## TASK GOAL
The answer is to be the data below, written out in full and exactly.

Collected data
-*-

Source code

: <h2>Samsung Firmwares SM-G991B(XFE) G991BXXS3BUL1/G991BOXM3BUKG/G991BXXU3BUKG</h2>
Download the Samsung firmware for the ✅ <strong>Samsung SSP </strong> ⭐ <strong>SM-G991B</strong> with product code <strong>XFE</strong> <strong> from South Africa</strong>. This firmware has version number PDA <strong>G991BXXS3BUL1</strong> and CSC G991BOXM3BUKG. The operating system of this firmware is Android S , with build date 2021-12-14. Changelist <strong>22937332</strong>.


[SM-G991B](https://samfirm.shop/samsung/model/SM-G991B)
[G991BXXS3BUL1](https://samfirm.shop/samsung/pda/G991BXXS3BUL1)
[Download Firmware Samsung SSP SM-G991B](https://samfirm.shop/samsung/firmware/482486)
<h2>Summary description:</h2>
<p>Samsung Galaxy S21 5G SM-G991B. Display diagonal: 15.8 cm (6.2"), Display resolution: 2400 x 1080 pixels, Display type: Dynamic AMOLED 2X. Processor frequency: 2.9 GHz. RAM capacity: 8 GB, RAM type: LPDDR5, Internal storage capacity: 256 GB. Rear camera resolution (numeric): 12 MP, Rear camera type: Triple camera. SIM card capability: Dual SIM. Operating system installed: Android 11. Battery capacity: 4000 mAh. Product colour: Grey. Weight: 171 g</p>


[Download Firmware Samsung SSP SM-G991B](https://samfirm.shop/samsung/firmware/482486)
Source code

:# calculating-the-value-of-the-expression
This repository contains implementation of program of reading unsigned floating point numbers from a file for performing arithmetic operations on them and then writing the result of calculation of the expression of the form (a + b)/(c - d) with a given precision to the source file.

-*-

## RESPONSE BOX
Source code

: <h2>Samsung Firmwares SM-G991B(XFE) G991BXXS3BUL1/G991BOXM3BUKG/G991BXXU3BUKG</h2>
Download the Samsung firmware for the ✅ <strong>Samsung SSP </strong> ⭐ <strong>SM-G991B</strong> with product code <strong>XFE</strong> <strong> from South Africa</strong>. This firmware has version number PDA <strong>G991BXXS3BUL1</strong> and CSC G991BOXM3BUKG. The operating system of this firmware is Android S , with build date 2021-12-14. Changelist <strong>22937332</strong>.


[SM-G991B](https://samfirm.shop/samsung/model/SM-G991B)
[G991BXXS3BUL1](https://samfirm.shop/samsung/pda/G991BXXS3BUL1)
[Download Firmware Samsung SSP SM-G991B](https://samfirm.shop/samsung/firmware/482486)
<h2>Summary description:</h2>
<p>Samsung Galaxy S21 5G SM-G991B. Display diagonal: 15.8 cm (6.2"), Display resolution: 2400 x 1080 pixels, Display type: Dynamic AMOLED 2X. Processor frequency: 2.9 GHz. RAM capacity: 8 GB, RAM type: LPDDR5, Internal storage capacity: 256 GB. Rear camera resolution (numeric): 12 MP, Rear camera type: Triple camera. SIM card capability: Dual SIM. Operating system installed: Android 11. Battery capacity: 4000 mAh. Product colour: Grey. Weight: 171 g</p>


[Download Firmware Samsung SSP SM-G991B](https://samfirm.shop/samsung/firmware/482486)
Source code

:# calculating-the-value-of-the-expression
This repository contains implementation of program of reading unsigned floating point numbers from a file for performing arithmetic operations on them and then writing the result of calculation of the expression of the form (a + b)/(c - d) with a given precision to the source file.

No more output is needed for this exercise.